* REQUIRED ACTION
Below are records to reproduce in full; copy them exactly but keep the pictures out.

* PROVIDED RECORDS
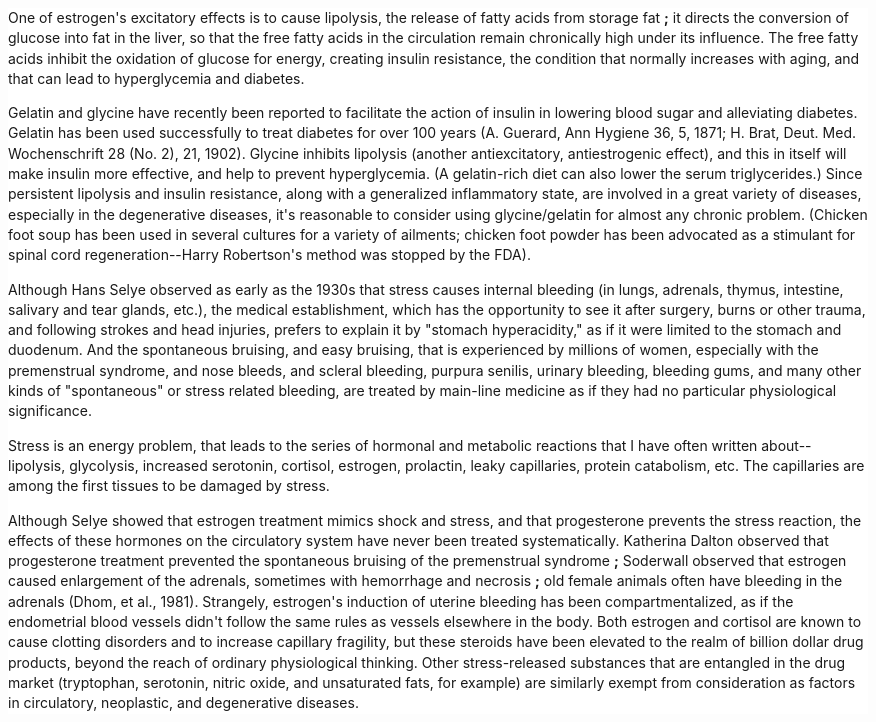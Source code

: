 One of estrogen's excitatory effects is to cause lipolysis, the release of
fatty acids from storage fat **;** it directs the conversion of glucose into
fat in the liver, so that the free fatty acids in the circulation remain
chronically high under its influence. The free fatty acids inhibit the
oxidation of glucose for energy, creating insulin resistance, the condition
that normally increases with aging, and that can lead to hyperglycemia and
diabetes.

Gelatin and glycine have recently been reported to facilitate the action of
insulin in lowering blood sugar and alleviating diabetes. Gelatin has been
used successfully to treat diabetes for over 100 years (A. Guerard, Ann
Hygiene 36, 5, 1871; H. Brat, Deut. Med. Wochenschrift 28 (No. 2), 21, 1902).
Glycine inhibits lipolysis (another antiexcitatory, antiestrogenic effect),
and this in itself will make insulin more effective, and help to prevent
hyperglycemia. (A gelatin-rich diet can also lower the serum triglycerides.)
Since persistent lipolysis and insulin resistance, along with a generalized
inflammatory state, are involved in a great variety of diseases, especially in
the degenerative diseases, it's reasonable to consider using glycine/gelatin
for almost any chronic problem. (Chicken foot soup has been used in several
cultures for a variety of ailments; chicken foot powder has been advocated as
a stimulant for spinal cord regeneration--Harry Robertson's method was stopped
by the FDA).

Although Hans Selye observed as early as the 1930s that stress causes internal
bleeding (in lungs, adrenals, thymus, intestine, salivary and tear glands,
etc.), the medical establishment, which has the opportunity to see it after
surgery, burns or other trauma, and following strokes and head injuries,
prefers to explain it by "stomach hyperacidity," as if it were limited to the
stomach and duodenum. And the spontaneous bruising, and easy bruising, that is
experienced by millions of women, especially with the premenstrual syndrome,
and nose bleeds, and scleral bleeding, purpura senilis, urinary bleeding,
bleeding gums, and many other kinds of "spontaneous" or stress related
bleeding, are treated by main-line medicine as if they had no particular
physiological significance.

Stress is an energy problem, that leads to the series of hormonal and
metabolic reactions that I have often written about--lipolysis, glycolysis,
increased serotonin, cortisol, estrogen, prolactin, leaky capillaries, protein
catabolism, etc. The capillaries are among the first tissues to be damaged by
stress.

Although Selye showed that estrogen treatment mimics shock and stress, and
that progesterone prevents the stress reaction, the effects of these hormones
on the circulatory system have never been treated systematically. Katherina
Dalton observed that progesterone treatment prevented the spontaneous bruising
of the premenstrual syndrome **;** Soderwall observed that estrogen caused
enlargement of the adrenals, sometimes with hemorrhage and necrosis **;** old
female animals often have bleeding in the adrenals (Dhom, et al., 1981).
Strangely, estrogen's induction of uterine bleeding has been
compartmentalized, as if the endometrial blood vessels didn't follow the same
rules as vessels elsewhere in the body. Both estrogen and cortisol are known
to cause clotting disorders and to increase capillary fragility, but these
steroids have been elevated to the realm of billion dollar drug products,
beyond the reach of ordinary physiological thinking. Other stress-released
substances that are entangled in the drug market (tryptophan, serotonin,
nitric oxide, and unsaturated fats, for example) are similarly exempt from
consideration as factors in circulatory, neoplastic, and degenerative
diseases.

* WRITTEN RESPONSE
Source code

: One of estrogen's excitatory effects is to cause lipolysis, the release of
fatty acids from storage fat **;** it directs the conversion of glucose into
fat in the liver, so that the free fatty acids in the circulation remain
chronically high under its influence. The free fatty acids inhibit the
oxidation of glucose for energy, creating insulin resistance, the condition
that normally increases with aging, and that can lead to hyperglycemia and
diabetes.

Gelatin and glycine have recently been reported to facilitate the action of
insulin in lowering blood sugar and alleviating diabetes. Gelatin has been
used successfully to treat diabetes for over 100 years (A. Guerard, Ann
Hygiene 36, 5, 1871; H. Brat, Deut. Med. Wochenschrift 28 (No. 2), 21, 1902).
Glycine inhibits lipolysis (another antiexcitatory, antiestrogenic effect),
and this in itself will make insulin more effective, and help to prevent
hyperglycemia. (A gelatin-rich diet can also lower the serum triglycerides.)
Since persistent lipolysis and insulin resistance, along with a generalized
inflammatory state, are involved in a great variety of diseases, especially in
the degenerative diseases, it's reasonable to consider using glycine/gelatin
for almost any chronic problem. (Chicken foot soup has been used in several
cultures for a variety of ailments; chicken foot powder has been advocated as
a stimulant for spinal cord regeneration--Harry Robertson's method was stopped
by the FDA).

Although Hans Selye observed as early as the 1930s that stress causes internal
bleeding (in lungs, adrenals, thymus, intestine, salivary and tear glands,
etc.), the medical establishment, which has the opportunity to see it after
surgery, burns or other trauma, and following strokes and head injuries,
prefers to explain it by "stomach hyperacidity," as if it were limited to the
stomach and duodenum. And the spontaneous bruising, and easy bruising, that is
experienced by millions of women, especially with the premenstrual syndrome,
and nose bleeds, and scleral bleeding, purpura senilis, urinary bleeding,
bleeding gums, and many other kinds of "spontaneous" or stress related
bleeding, are treated by main-line medicine as if they had no particular
physiological significance.

Stress is an energy problem, that leads to the series of hormonal and
metabolic reactions that I have often written about--lipolysis, glycolysis,
increased serotonin, cortisol, estrogen, prolactin, leaky capillaries, protein
catabolism, etc. The capillaries are among the first tissues to be damaged by
stress.

Although Selye showed that estrogen treatment mimics shock and stress, and
that progesterone prevents the stress reaction, the effects of these hormones
on the circulatory system have never been treated systematically. Katherina
Dalton observed that progesterone treatment prevented the spontaneous bruising
of the premenstrual syndrome **;** Soderwall observed that estrogen caused
enlargement of the adrenals, sometimes with hemorrhage and necrosis **;** old
female animals often have bleeding in the adrenals (Dhom, et al., 1981).
Strangely, estrogen's induction of uterine bleeding has been
compartmentalized, as if the endometrial blood vessels didn't follow the same
rules as vessels elsewhere in the body. Both estrogen and cortisol are known
to cause clotting disorders and to increase capillary fragility, but these
steroids have been elevated to the realm of billion dollar drug products,
beyond the reach of ordinary physiological thinking. Other stress-released
substances that are entangled in the drug market (tryptophan, serotonin,
nitric oxide, and unsaturated fats, for example) are similarly exempt from
consideration as factors in circulatory, neoplastic, and degenerative
diseases.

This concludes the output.